Colour in Distance Learning Materials

Colour is one of the things that human beings recognize in their very early stage of life. We find colour everywhere around us. Our capacity to identify colour makes us capable of interpreting the quality of the object we perceive. In fact, colour defines the character and shape of objects in everyday life. It is a well established fact that people prefer information presented in colour. Younger children particularly like coloured texts with pictures. There are a number of research studies that show the effectiveness of colour illustrations and visual displays in instructional materials. Colour also helps in drawing the attention of the learners to a particular section or part of a graphics in the learning material. In visual display containing figures of one colour, a figure of different colour attracts our attention. Also coloured pictures nearly represent reality than Black & White pictures. Colour helps us to recognize objects and relate them to some concepts, ideas, and other objects in the world. Research studies also indicate that the use of colour in graphics/ pictures facilitate learning if it is directly related to the instructional objectives. Thus, colour is used in distance learning materials for two purposes – to aid in the instruction and for aesthetic and motivational reasons (attention seeking).

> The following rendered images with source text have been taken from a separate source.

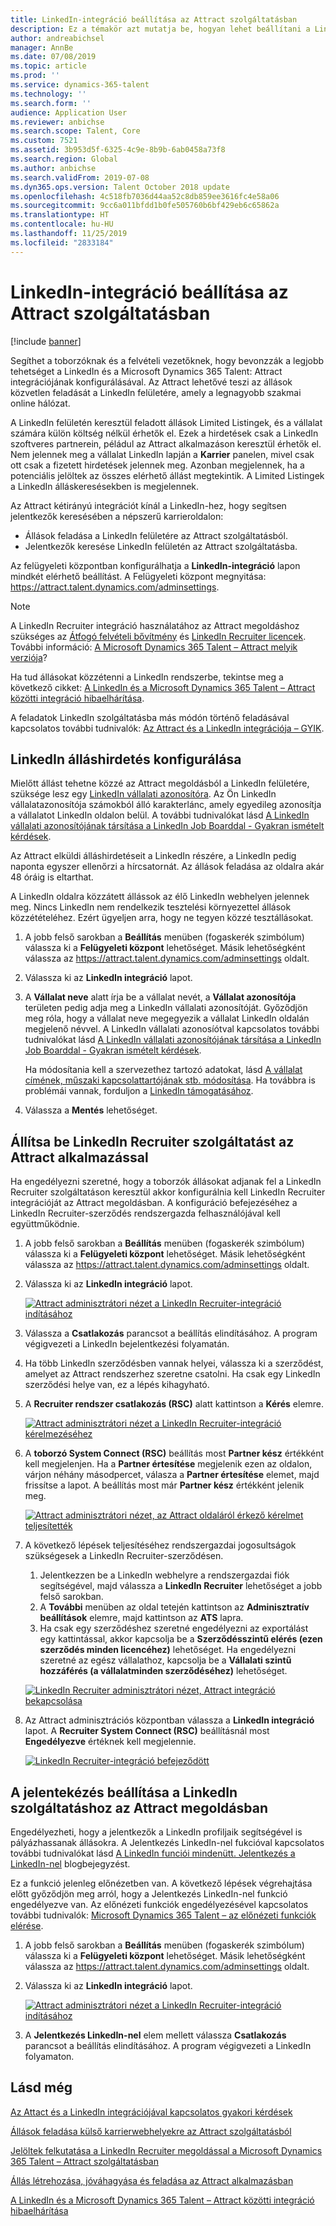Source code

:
 ```yaml
---
title: LinkedIn-integráció beállítása az Attract szolgáltatásban
description: Ez a témakör azt mutatja be, hogyan lehet beállítani a LinkedIn integrációját a Microsoft Dynamics 365 Talent – Attract megoldáshoz, hogy egyszerűen feladhassa álláshirdetéseit a LinkedIn felületére az Attract megoldásból, és toborzói szinkronizálhassák toborzói adataikat a jelölt LinkedIn profiljával.
author: andreabichsel
manager: AnnBe
ms.date: 07/08/2019
ms.topic: article
ms.prod: ''
ms.service: dynamics-365-talent
ms.technology: ''
ms.search.form: ''
audience: Application User
ms.reviewer: anbichse
ms.search.scope: Talent, Core
ms.custom: 7521
ms.assetid: 3b953d5f-6325-4c9e-8b9b-6ab0458a73f8
ms.search.region: Global
ms.author: anbichse
ms.search.validFrom: 2019-07-08
ms.dyn365.ops.version: Talent October 2018 update
ms.openlocfilehash: 4c518fb7036d44aa52c8db859ee3616fc4e58a06
ms.sourcegitcommit: 9cc6a011bfdd1b0fe505760b6bf429eb6c65862a
ms.translationtype: HT
ms.contentlocale: hu-HU
ms.lasthandoff: 11/25/2019
ms.locfileid: "2833184"
---
```

# <a name="set-up-linkedin-integration-with-attract"></a>LinkedIn-integráció beállítása az Attract szolgáltatásban

[!include [banner](includes/banner.md)]

Segíthet a toborzóknak és a felvételi vezetőknek, hogy bevonzzák a legjobb tehetséget a LinkedIn és a Microsoft Dynamics 365 Talent: Attract integrációjának konfigurálásával. Az Attract lehetővé teszi az állások közvetlen feladását a LinkedIn felületére, amely a legnagyobb szakmai online hálózat.

A LinkedIn felületén keresztül feladott állások Limited Listingek, és a vállalat számára külön költség nélkül érhetők el. Ezek a hirdetések csak a LinkedIn szoftveres partnerein, péládul az Attract alkalmazáson keresztül érhetők el. Nem jelennek meg a vállalat LinkedIn lapján a **Karrier** panelen, mivel csak ott csak a fizetett hirdetések jelennek meg. Azonban megjelennek, ha a potenciális jelöltek az összes elérhető állást megtekintik. A Limited Listingek a LinkedIn álláskeresésekben is megjelennek.

Az Attract kétirányú integrációt kínál a LinkedIn-hez, hogy segítsen jelentkezők keresésében a népszerű karrieroldalon:

- Állások feladása a LinkedIn felületére az Attract szolgáltatásból.
- Jelentkezők keresése LinkedIn felületén az Attract szolgáltatásba.

Az felügyeleti központban konfigurálhatja a **LinkedIn-integráció** lapon mindkét elérhető beállítást. A Felügyeleti központ megnyitása: <https://attract.talent.dynamics.com/adminsettings>.

> [!NOTE]
> A LinkedIn Recruiter integráció használatához az Attract megoldáshoz szükséges az [Átfogó felvételi bővítmény](https://docs.microsoft.com/dynamics365/unified-operations/talent/attract-comprehensive-hiring) és [LinkedIn Recruiter licencek](https://business.linkedin.com/talent-solutions/cx/17/08/recruiter-demo-fs2-k18). További információ: [A Microsoft Dynamics 365 Talent – Attract melyik verziója](./attract-comprehensive-hiring.md)?

Ha tud állásokat közzétenni a LinkedIn rendszerbe, tekintse meg a következő cikket: [A LinkedIn és a Microsoft Dynamics 365 Talent – Attract közötti integráció hibaelhárítása](./attract-troubleshoot-linkedin.md).

A feladatok LinkedIn szolgáltatásba más módón történő feladásával kapcsolatos további tudnivalók: [Az Attract és a LinkedIn integrációja – GYIK](./attract-linkedin-faq.md).

## <a name="configure-job-posting-to-linkedin"></a>LinkedIn álláshirdetés konfigurálása

Mielőtt állást tehetne közzé az Attract megoldásból a LinkedIn felületére, szüksége lesz egy [LinkedIn vállalati azonosítóra](https://aka.ms/findID). Az Ön LinkedIn vállalatazonosítója számokból álló karakterlánc, amely egyedileg azonosítja a vállalatot LinkedIn oldalon belül. A további tudnivalókat lásd [A LinkedIn vállalati azonosítójának társítása a LinkedIn Job Boarddal - Gyakran ismételt kérdések](https://aka.ms/findID).

Az Attract elküldi álláshirdetéseit a LinkedIn részére, a LinkedIn pedig naponta egyszer ellenőrzi a hírcsatornát. Az állások feladása az oldalra akár 48 óráig is eltarthat.

A LinkedIn oldalra közzátett állássok az élő LinkedIn webhelyen jelennek meg. Nincs LinkedIn nem rendelkezik tesztelési környezettel állások közzétételéhez. Ezért ügyeljen arra, hogy ne tegyen közzé tesztállásokat. 

1. A jobb felső sarokban a **Beállítás** menüben (fogaskerék szimbólum) válassza ki a **Felügyeleti központ** lehetőséget. Másik lehetőségként válassza az <https://attract.talent.dynamics.com/adminsettings> oldalt.
2. Válassza ki az **LinkedIn integráció** lapot.
3. A **Vállalat neve** alatt írja be a vállalat nevét, a **Vállalat azonosítója** területen pedig adja meg a LinkedIn vállalati azonosítóját. Győződjön meg róla, hogy a vállalat neve megegyezik a vállalat LinkedIn oldalán megjelenő névvel. A LinkedIn vállalati azonosíótval kapcsolatos további tudnivalókat lásd [A LinkedIn vállalati azonosítójának társítása a LinkedIn Job Boarddal - Gyakran ismételt kérdések](https://www.linkedin.com/help/linkedin/answer/98972).

    Ha módosítania kell a szervezethez tartozó adatokat, lásd [A vállalat címének, műszaki kapcsolattartójának stb. módosítása](https://docs.microsoft.com/office365/admin/manage/change-address-contact-and-more). Ha továbbra is problémái vannak, forduljon a [LinkedIn támogatásához](https://www.linkedin.com/help/linkedin).

4. Válassza a **Mentés** lehetőséget.

## <a name="set-up-linkedin-recruiter-with-attract"></a>Állítsa be LinkedIn Recruiter szolgáltatást az Attract alkalmazással 

Ha engedélyezni szeretné, hogy a toborzók állásokat adjanak fel a LinkedIn Recruiter szolgáltatáson keresztül akkor konfigurálnia kell LinkedIn Recruiter integrációját az Attract megoldásban. A konfiguráció befejezéséhez a LinkedIn Recruiter-szerződés rendszergazda felhasználójával kell együttműködnie.

1. A jobb felső sarokban a **Beállítás** menüben (fogaskerék szimbólum) válassza ki a **Felügyeleti központ** lehetőséget. Másik lehetőségként válassza az <https://attract.talent.dynamics.com/adminsettings> oldalt.
2. Válassza ki az **LinkedIn integráció** lapot.

    [![Attract adminisztrátori nézet a LinkedIn Recruiter-integráció indításához](./media/LinkedInConnect.png)](./media/LinkedInConnect.png)

3. Válassza a **Csatlakozás** parancsot a beállítás elindításához. A program végigvezeti a LinkedIn bejelentkezési folyamatán.
4. Ha több LinkedIn szerződésben vannak helyei, válassza ki a szerződést, amelyet az Attract rendszerhez szeretne csatolni. Ha csak egy LinkedIn szerződési helye van, ez a lépés kihagyható.
5. A **Recruiter rendszer csatlakozás (RSC)** alatt kattintson a **Kérés** elemre.

    [![Attract adminisztrátori nézet a LinkedIn Recruiter-integráció kérelmezéséhez](./media/RequestLinkedInRSC.png)](./media/RequestLinkedInRSC.png)

6. A **toborzó System Connect (RSC)** beállítás most **Partner kész** értékként kell megjelenjen. Ha a **Partner értesítése** megjelenik ezen az oldalon, várjon néhány másodpercet, válasza a **Partner értesítése** elemet, majd frissítse a lapot. A beállítás most már **Partner kész** értékként jelenik meg.

    [![Attract adminisztrátori nézet, az Attract oldaláról érkező kérelmet teljesítették](./media/PartnerReadyRSC.png)](./media/PartnerReadyRSC.png)

7. A következő lépések teljesítéséhez rendszergazdai jogosultságok szükségesek a LinkedIn Recruiter-szerződésen.

    1. Jelentkezzen be a LinkedIn webhelyre a rendszergazdai fiók segítségével, majd válassza a **LinkedIn Recruiter** lehetőséget a jobb felső sarokban. 
    2. A **További** menüben az oldal tetején kattintson az **Adminisztratív beállítások** elemre, majd kattintson az **ATS** lapra.
    3. Ha csak egy szerződéshez szeretné engedélyezni az exportálást egy kattintással, akkor kapcsolja be a **Szerződésszintű elérés (ezen szerződés minden licencéhez)** lehetőséget. Ha engedélyezni szeretné az egész vállalathoz, kapcsolja be a **Vállalati szintű hozzáférés (a vállalatminden szerződéséhez)** lehetőséget.

    [![LinkedIn Recruiter adminisztrátori nézet, Attract integráció bekapcsolása](./media/EnableRSC.png)](./media/EnableRSC.png)

8. Az Attract adminisztrációs központban válassza a **LinkedIn integráció** lapot. A **Recruiter System Connect (RSC)** beállításnál most **Engedélyezve** értéknek kell megjelennie.

    [![LinkedIn Recruiter-integráció befejeződött](./media/RSCSetupComplete.png)](./media/RSCSetupComplete.png)

## <a name="set-up-apply-with-linkedin-in-attract"></a>A jelentekézés beállítása a LinkedIn szolgáltatáshoz az Attract megoldásban

Engedélyezheti, hogy a jelentkezők a LinkedIn profiljaik segítségével is pályázhassanak állásokra. A Jelentkezés LinkedIn-nel fukcióval kapcsolatos további tudnivalókat lásd [A LinkedIn funciói mindenütt. Jelentkezés a LinkedIn-nel](https://blog.linkedin.com/2011/07/24/apply-with-linkedin) blogbejegyzést.

Ez a funkció jelenleg előnézetben van. A következő lépések végrehajtása előtt győződjön meg arról, hogy a Jelentkezés LinkedIn-nel funkció engedélyezve van. Az előnézeti funkciók engedélyezésével kapcsolatos további tudnivalók: [Microsoft Dynamics 365 Talent – az előnézeti funkciók elérése](./access-preview-feature.md).

1. A jobb felső sarokban a **Beállítás** menüben (fogaskerék szimbólum) válassza ki a **Felügyeleti központ** lehetőséget. Másik lehetőségként válassza az <https://attract.talent.dynamics.com/adminsettings> oldalt.
2. Válassza ki az **LinkedIn integráció** lapot.

    [![Attract adminisztrátori nézet a LinkedIn Recruiter-integráció indításához](./media/LinkedInConnect.png)](./media/LinkedInConnect.png)

3. A **Jelentkezés LinkedIn-nel** elem mellett válassza **Csatlakozás** parancsot a beállítás elindításához. A program végigvezeti a LinkedIn folyamaton.

## <a name="see-also"></a>Lásd még

[Az Attact és a LinkedIn integrációjával kapcsolatos gyakori kérdések](./attract-linkedin-faq.md)

[Állások feladása külső karrierwebhelyekre az Attract szolgáltatásból](./posting-jobs-external.md)

[Jelöltek felkutatása a LinkedIn Recruiter megoldással a Microsoft Dynamics 365 Talent – Attract szolgáltatásban](./attract-linkedin-recruiter.md)

[Állás létrehozása, jóváhagyása és feladása az Attract alkalmazásban](./creating-jobs-attract.md)

[A LinkedIn és a Microsoft Dynamics 365 Talent – Attract közötti integráció hibaelhárítása](./attract-troubleshoot-linkedin.md)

Printing of any colour should have good contrast to have legibility. Black ink in white paper gives excellent contrast and legibility. Therefore, textbooks and self-learning materials are normally printed in black ink. Wherever pedagogically required, graphics/ pictures are printed in colour to facilitate learning. Sometimes a second colour is also used in the learning material, as it is useful to draw the attention of the learners to a specific part of the material that has pedagogic utility. Most of the time at IGNOU, the Self Assessment Questions (SAQs) are printed in a separate colour or a colour screen tint. Interestingly, research shows that highlighted colour has been found to be more effective in terms of recall and learning. Thus a second colour or its screen tint should be used in self learning materials to highlight the section of SAQs and important keywords in the text. It is also advised that colour should be used consistently to help the learner to recognize the importance of a particular section. However, recently the use of a second colour in the self-learning materials (except for graphics and pictures) has been discontinued at IGNOU.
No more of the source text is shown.